The fourth separate defense alleges that the check for $70,000 drawn on December 29, 1905, bore what purported to be, and what with due care defendant believed to be, the signatures of Spier and Lauterbach; that on receipt of said balanced pass book and vouchers, the New York Investment and Improvement Company made no examination of said account or vouchers, or any effort whatsoever to discover the validity of said vouchers, nor did it make any such examination or effort within a reasonable time thereafter, but wholly failed so to do and failed to notify defendant that the name of its said treasurer to said check for $70,000 was a forgery, until on or about May 17, 1907, when this plaintiff claimed payment as in the complaint set forth; that if said company had examined its said pass book and vouchers within a reasonable time, by the exercise of the slightest care the said alleged forgery would have been discovered; that had such forgery been made known to defendant within a reasonable time after the discovery thereof defendant would have been able to recoup itself for the full amount thereof from moneys then in the hands of the said Spier, or to which he was entitled.
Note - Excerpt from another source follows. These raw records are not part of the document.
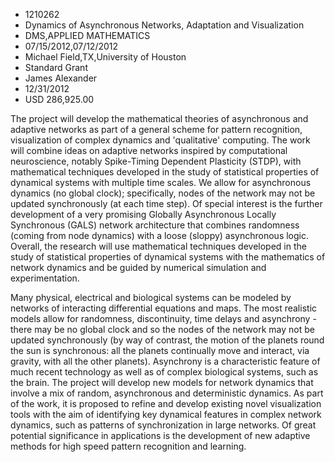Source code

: 
* 1210262
* Dynamics of Asynchronous Networks, Adaptation and Visualization
* DMS,APPLIED MATHEMATICS
* 07/15/2012,07/12/2012
* Michael Field,TX,University of Houston
* Standard Grant
* James Alexander
* 12/31/2012
* USD 286,925.00

The project will develop the mathematical theories of asynchronous and adaptive
networks as part of a general scheme for pattern recognition, visualization of
complex dynamics and 'qualitative' computing. The work will combine ideas on
adaptive networks inspired by computational neuroscience, notably Spike-Timing
Dependent Plasticity (STDP), with mathematical techniques developed in the study
of statistical properties of dynamical systems with multiple time scales. We
allow for asynchronous dynamics (no global clock); specifically, nodes of the
network may not be updated synchronously (at each time step). Of special
interest is the further development of a very promising Globally Asynchronous
Locally Synchronous (GALS) network architecture that combines randomness (coming
from node dynamics) with a loose (sloppy) asynchronous logic. Overall, the
research will use mathematical techniques developed in the study of statistical
properties of dynamical systems with the mathematics of network dynamics and be
guided by numerical simulation and experimentation.

Many physical, electrical and biological systems can be modeled by networks of
interacting differential equations and maps. The most realistic models allow for
randomness, discontinuity, time delays and asynchrony - there may be no global
clock and so the nodes of the network may not be updated synchronously (by way
of contrast, the motion of the planets round the sun is synchronous: all the
planets continually move and interact, via gravity, with all the other planets).
Asynchrony is a characteristic feature of much recent technology as well as of
complex biological systems, such as the brain. The project will develop new
models for network dynamics that involve a mix of random, asynchronous and
deterministic dynamics. As part of the work, it is proposed to refine and
develop existing novel visualization tools with the aim of identifying key
dynamical features in complex network dynamics, such as patterns of
synchronization in large networks. Of great potential significance in
applications is the development of new adaptive methods for high speed pattern
recognition and learning.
In short, what is set

Page 739

up is a plea of estoppel in pais due to the negligence of the company in not examining the vouchers with due diligence and consequent detriment to the defendant in that it was thereby prevented from recouping itself.

The proof wholly failed to establish this defense. I do not think it possible to transform this defense clearly pleaded in estoppel, based upon the doctrine of Critten v. Chemical National Bank (171 N.Y. 219), into a defense based upon the statute now relied upon. These are the only parts of the answer which give any color to the claim that the ...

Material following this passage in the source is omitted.